RECORDS SHOWN Start Marker

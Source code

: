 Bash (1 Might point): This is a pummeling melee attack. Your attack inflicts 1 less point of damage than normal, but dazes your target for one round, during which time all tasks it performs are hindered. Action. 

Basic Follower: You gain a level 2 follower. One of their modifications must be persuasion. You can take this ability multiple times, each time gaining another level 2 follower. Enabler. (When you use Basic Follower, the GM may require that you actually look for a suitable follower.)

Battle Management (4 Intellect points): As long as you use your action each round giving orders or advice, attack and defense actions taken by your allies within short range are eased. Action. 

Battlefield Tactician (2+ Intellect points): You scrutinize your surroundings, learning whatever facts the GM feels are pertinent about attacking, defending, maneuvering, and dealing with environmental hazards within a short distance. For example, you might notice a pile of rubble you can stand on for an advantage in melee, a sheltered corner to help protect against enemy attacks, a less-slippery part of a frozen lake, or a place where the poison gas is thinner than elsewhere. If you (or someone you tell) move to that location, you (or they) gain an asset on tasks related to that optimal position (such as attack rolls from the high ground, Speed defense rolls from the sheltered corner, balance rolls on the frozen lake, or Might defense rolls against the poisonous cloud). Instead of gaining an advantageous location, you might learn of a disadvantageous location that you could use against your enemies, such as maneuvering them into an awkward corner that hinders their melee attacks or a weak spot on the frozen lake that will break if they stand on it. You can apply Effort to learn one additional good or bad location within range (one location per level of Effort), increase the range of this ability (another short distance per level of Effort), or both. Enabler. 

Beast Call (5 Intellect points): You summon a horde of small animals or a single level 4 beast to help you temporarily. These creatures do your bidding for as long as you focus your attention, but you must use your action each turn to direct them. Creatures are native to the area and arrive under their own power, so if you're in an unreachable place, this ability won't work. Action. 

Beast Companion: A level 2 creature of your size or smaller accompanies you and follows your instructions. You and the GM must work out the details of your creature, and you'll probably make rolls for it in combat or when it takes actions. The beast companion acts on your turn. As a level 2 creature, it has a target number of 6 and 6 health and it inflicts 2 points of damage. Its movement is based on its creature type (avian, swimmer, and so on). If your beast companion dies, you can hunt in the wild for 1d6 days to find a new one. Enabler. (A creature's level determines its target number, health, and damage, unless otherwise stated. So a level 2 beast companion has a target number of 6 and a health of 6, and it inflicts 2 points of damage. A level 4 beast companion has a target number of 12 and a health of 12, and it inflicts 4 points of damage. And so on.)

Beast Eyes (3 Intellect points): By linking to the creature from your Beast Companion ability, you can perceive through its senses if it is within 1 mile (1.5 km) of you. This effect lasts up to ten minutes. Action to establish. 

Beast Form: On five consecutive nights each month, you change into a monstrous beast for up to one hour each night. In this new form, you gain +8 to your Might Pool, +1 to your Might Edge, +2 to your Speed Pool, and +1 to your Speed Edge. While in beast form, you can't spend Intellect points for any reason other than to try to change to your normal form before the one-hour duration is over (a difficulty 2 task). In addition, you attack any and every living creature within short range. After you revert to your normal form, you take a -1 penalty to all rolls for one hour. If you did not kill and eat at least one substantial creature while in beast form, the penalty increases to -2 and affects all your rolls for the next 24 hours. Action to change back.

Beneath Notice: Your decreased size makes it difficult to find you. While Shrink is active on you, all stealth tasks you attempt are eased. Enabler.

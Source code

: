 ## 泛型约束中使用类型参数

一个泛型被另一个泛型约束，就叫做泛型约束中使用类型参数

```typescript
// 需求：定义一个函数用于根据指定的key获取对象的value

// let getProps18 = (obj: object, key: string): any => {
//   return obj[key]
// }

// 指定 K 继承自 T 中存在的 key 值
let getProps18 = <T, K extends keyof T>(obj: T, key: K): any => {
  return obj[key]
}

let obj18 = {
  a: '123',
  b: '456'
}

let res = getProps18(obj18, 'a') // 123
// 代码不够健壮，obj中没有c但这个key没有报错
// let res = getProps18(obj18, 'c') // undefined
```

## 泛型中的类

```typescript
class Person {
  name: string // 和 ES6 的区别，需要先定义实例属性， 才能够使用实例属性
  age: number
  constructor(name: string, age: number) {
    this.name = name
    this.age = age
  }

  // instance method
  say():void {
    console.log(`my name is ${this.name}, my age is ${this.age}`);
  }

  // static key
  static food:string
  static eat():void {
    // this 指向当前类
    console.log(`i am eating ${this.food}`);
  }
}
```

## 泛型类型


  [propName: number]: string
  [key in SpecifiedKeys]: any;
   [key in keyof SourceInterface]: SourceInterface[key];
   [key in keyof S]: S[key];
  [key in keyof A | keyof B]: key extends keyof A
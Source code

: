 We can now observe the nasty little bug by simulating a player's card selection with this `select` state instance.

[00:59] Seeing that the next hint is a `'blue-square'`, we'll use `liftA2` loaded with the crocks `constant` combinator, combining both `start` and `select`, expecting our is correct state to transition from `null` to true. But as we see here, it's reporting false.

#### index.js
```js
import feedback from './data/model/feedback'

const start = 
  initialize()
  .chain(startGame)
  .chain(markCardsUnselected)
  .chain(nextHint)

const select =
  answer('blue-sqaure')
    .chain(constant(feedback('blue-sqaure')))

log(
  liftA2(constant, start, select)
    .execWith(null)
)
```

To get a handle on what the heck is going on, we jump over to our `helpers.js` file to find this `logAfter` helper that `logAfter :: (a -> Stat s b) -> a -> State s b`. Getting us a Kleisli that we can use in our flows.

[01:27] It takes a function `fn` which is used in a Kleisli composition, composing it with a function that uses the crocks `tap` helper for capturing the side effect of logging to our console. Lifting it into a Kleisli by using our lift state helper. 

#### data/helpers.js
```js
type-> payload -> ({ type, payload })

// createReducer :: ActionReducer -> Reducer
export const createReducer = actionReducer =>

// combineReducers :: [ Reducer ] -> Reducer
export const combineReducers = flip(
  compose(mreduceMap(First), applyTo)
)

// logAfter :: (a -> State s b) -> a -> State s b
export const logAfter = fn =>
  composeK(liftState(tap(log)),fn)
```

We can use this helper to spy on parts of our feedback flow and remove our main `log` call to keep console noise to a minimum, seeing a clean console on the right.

RECORDS SHOWN End Marker
RECORDS SHOWN Start Marker

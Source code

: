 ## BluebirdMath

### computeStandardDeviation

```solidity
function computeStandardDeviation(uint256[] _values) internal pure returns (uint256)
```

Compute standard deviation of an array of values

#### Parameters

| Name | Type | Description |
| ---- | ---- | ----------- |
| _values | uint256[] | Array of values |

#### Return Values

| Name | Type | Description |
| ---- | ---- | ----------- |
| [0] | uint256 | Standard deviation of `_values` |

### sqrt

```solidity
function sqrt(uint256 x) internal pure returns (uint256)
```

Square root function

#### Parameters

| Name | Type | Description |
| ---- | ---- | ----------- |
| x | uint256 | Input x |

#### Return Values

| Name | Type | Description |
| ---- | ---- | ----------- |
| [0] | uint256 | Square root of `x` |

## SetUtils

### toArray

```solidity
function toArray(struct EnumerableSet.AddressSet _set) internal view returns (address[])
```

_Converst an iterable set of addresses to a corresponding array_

RECORDS SHOWN End Marker

**WHAT TO PRODUCE**.
Please return every line of the records above that contains the word "food".

**OUTPUT BELOW**.
  static food:string
    console.log(`i am eating ${this.food}`);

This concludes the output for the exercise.